Intel Invests in Urban Airship, Inks Deal for Portable PC Apps

11/15/11Follow @curtwoodward

Those guys in Portland are pretty busy these days. Urban Airship, the Oregon-based supplier of push notifications and other services for mobile app developers, is being named today as one of the first two investments from a new $100 million mobile application-focused investment fund from the venture arm of tech giant Intel (NASDAQ: INTC).

The amount of Intel Capital’s investment wasn’t disclosed, but the money is part of Urban Airship’s $15.1 million Series C round announced last week, which also included Salesforce.com and Verizon as investors.

In addition, Urban Airship and Intel are partnering to make the startup’s notification, payment, subscription, and location services available for developers working on apps for Intel’s own PC app store, called Intel AppUp, which focuses on portable devices like ultrabooks and netbooks powered by Intel’s Atom processor.

That could be a significant step for Urban Airship. The startup, which had previously been focusing solely on smartphone app developers, already has about 20,000 customers and says its revenue has grown “exponentially year over year.” But adding the Intel collaboration raises the possibility of expanding into millions of devices that run the Atom processor, which could pose a fresh challenge to San Diego-based Qualcomm (NASDAQ: QCOM) and its Snapdragon wireless “system on a chip” technology.

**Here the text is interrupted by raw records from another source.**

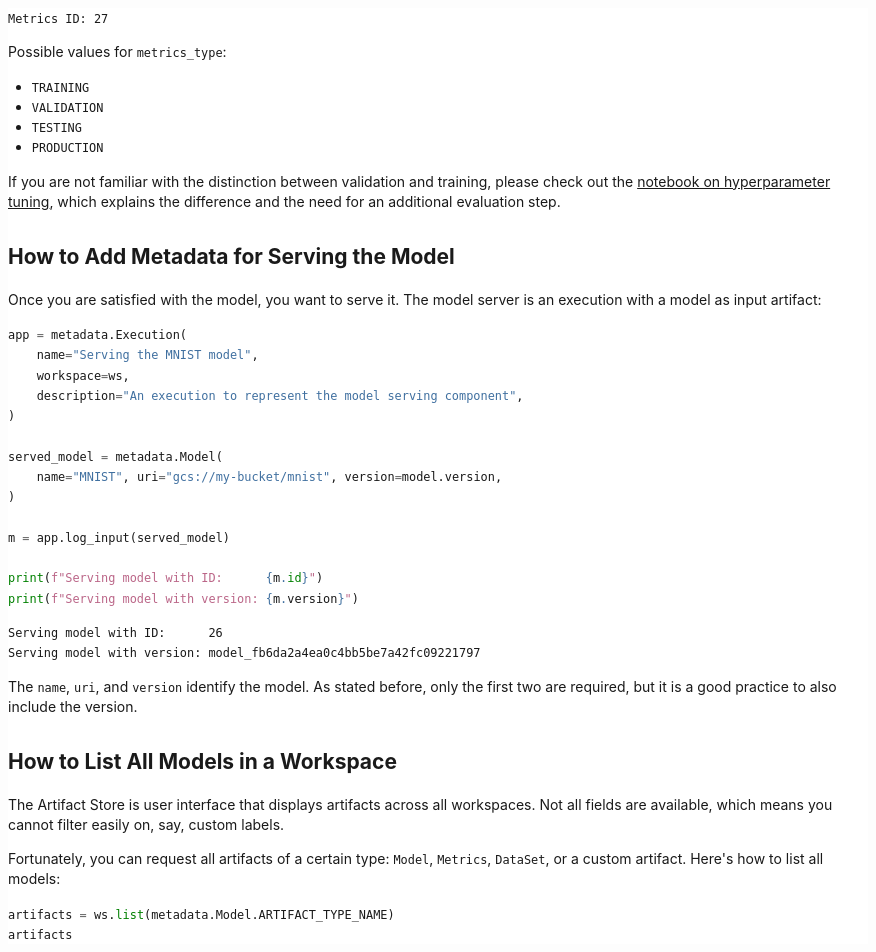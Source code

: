     Metrics ID: 27


Possible values for `metrics_type`:
- `TRAINING`
- `VALIDATION`
- `TESTING`
- `PRODUCTION`

If you are not familiar with the distinction between validation and training, please check out the [notebook on hyperparameter tuning](../katib), which explains the difference and the need for an additional evaluation step.

## How to Add Metadata for Serving the Model
Once you are satisfied with the model, you want to serve it.
The model server is an execution with a model as input artifact:


```python
app = metadata.Execution(
    name="Serving the MNIST model",
    workspace=ws,
    description="An execution to represent the model serving component",
)

served_model = metadata.Model(
    name="MNIST", uri="gcs://my-bucket/mnist", version=model.version,
)

m = app.log_input(served_model)

print(f"Serving model with ID:      {m.id}")
print(f"Serving model with version: {m.version}")
```

    Serving model with ID:      26
    Serving model with version: model_fb6da2a4ea0c4bb5be7a42fc09221797


The `name`, `uri`, and `version` identify the model.
As stated before, only the first two are required, but it is a good practice to also include the version.

## How to List All Models in a Workspace
The Artifact Store is user interface that displays artifacts across all workspaces.
Not all fields are available, which means you cannot filter easily on, say, custom labels.

Fortunately, you can request all artifacts of a certain type: `Model`, `Metrics`, `DataSet`, or a custom artifact.
Here's how to list all models:


```python
artifacts = ws.list(metadata.Model.ARTIFACT_TYPE_NAME)
artifacts
```
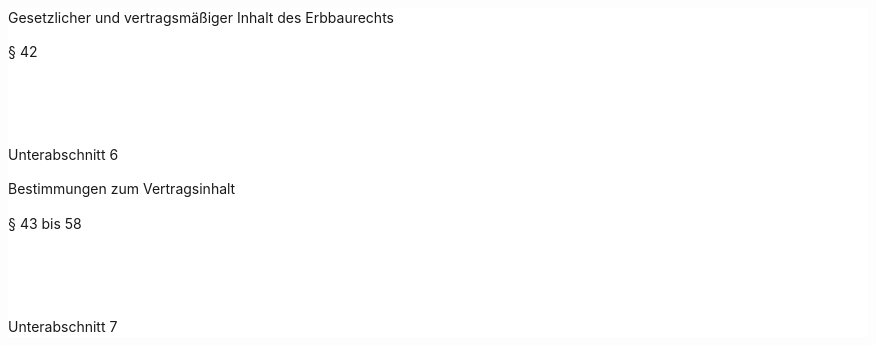 Gesetzlicher und vertragsmäßiger Inhalt des Erbbaurechts

</td>

<td style align="left" valign="bottom" charoff="50">

§ 42

</td>

</tr>

<tr>

<td style align="left" valign="top" charoff="50">

 

</td>

<td style align="left" valign="top" charoff="50">

 

</td>

<td style align="left" valign="top" charoff="50">

Unterabschnitt 6

</td>

<td style align="left" valign="top" charoff="50">

Bestimmungen zum Vertragsinhalt

</td>

<td style align="left" valign="bottom" charoff="50">

§ 43 bis 58

</td>

</tr>

<tr>

<td style align="left" valign="top" charoff="50">

 

</td>

<td style align="left" valign="top" charoff="50">

 

</td>

<td style align="left" valign="top" charoff="50">

Unterabschnitt 7

</td>

<td style align="left" valign="top" charoff="50">
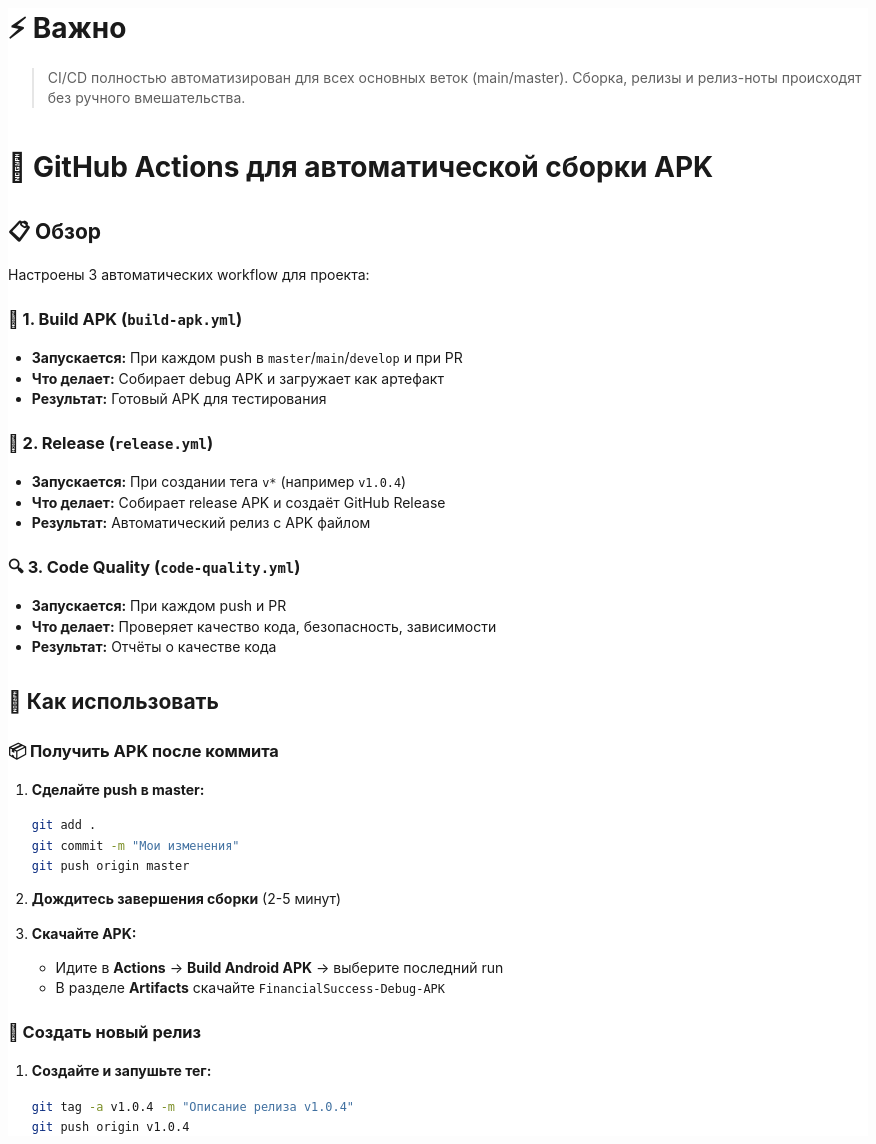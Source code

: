 # ⚡️ Важно
> CI/CD полностью автоматизирован для всех основных веток (main/master). Сборка, релизы и релиз-ноты происходят без ручного вмешательства.

# 🚀 GitHub Actions для автоматической сборки APK

## 📋 Обзор

Настроены 3 автоматических workflow для проекта:

### 🔨 1. Build APK (`build-apk.yml`)
- **Запускается:** При каждом push в `master`/`main`/`develop` и при PR
- **Что делает:** Собирает debug APK и загружает как артефакт
- **Результат:** Готовый APK для тестирования

### 🚀 2. Release (`release.yml`) 
- **Запускается:** При создании тега `v*` (например `v1.0.4`)
- **Что делает:** Собирает release APK и создаёт GitHub Release
- **Результат:** Автоматический релиз с APK файлом

### 🔍 3. Code Quality (`code-quality.yml`)
- **Запускается:** При каждом push и PR
- **Что делает:** Проверяет качество кода, безопасность, зависимости
- **Результат:** Отчёты о качестве кода

## 🎯 Как использовать

### 📦 Получить APK после коммита

1. **Сделайте push в master:**
   ```bash
   git add .
   git commit -m "Мои изменения"
   git push origin master
   ```

2. **Дождитесь завершения сборки** (2-5 минут)

3. **Скачайте APK:**
   - Идите в **Actions** → **Build Android APK** → выберите последний run
   - В разделе **Artifacts** скачайте `FinancialSuccess-Debug-APK`

### 🚀 Создать новый релиз

1. **Создайте и запушьте тег:**
   ```bash
   git tag -a v1.0.4 -m "Описание релиза v1.0.4"
   git push origin v1.0.4
   ```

“Our mission is to shape mobile experiences that are constantly getting smarter, more fun and more useful,” Urban Airship CEO Scott Kveton said in a release today. Intel made the announcement at its Intel Capital Global Summit in Huntington Beach, CA. The other company named as an initial investment for the new AppUp Fund is German developer 4tiitoo.

The news also comes on the heels of Urban Airship acquiring San Francisco’s SimpleGeo, a mobile location-services startup. Not bad for a team that first started wooing developers by bringing donuts to people waiting in line for an Apple conference in San Francisco.

Intel has a large semiconductor research and manufacturing office in Hillsboro, OR, which is about a half-hour outside of Portland. The company is one of Oregon’s largest private employers, according to the Intel website.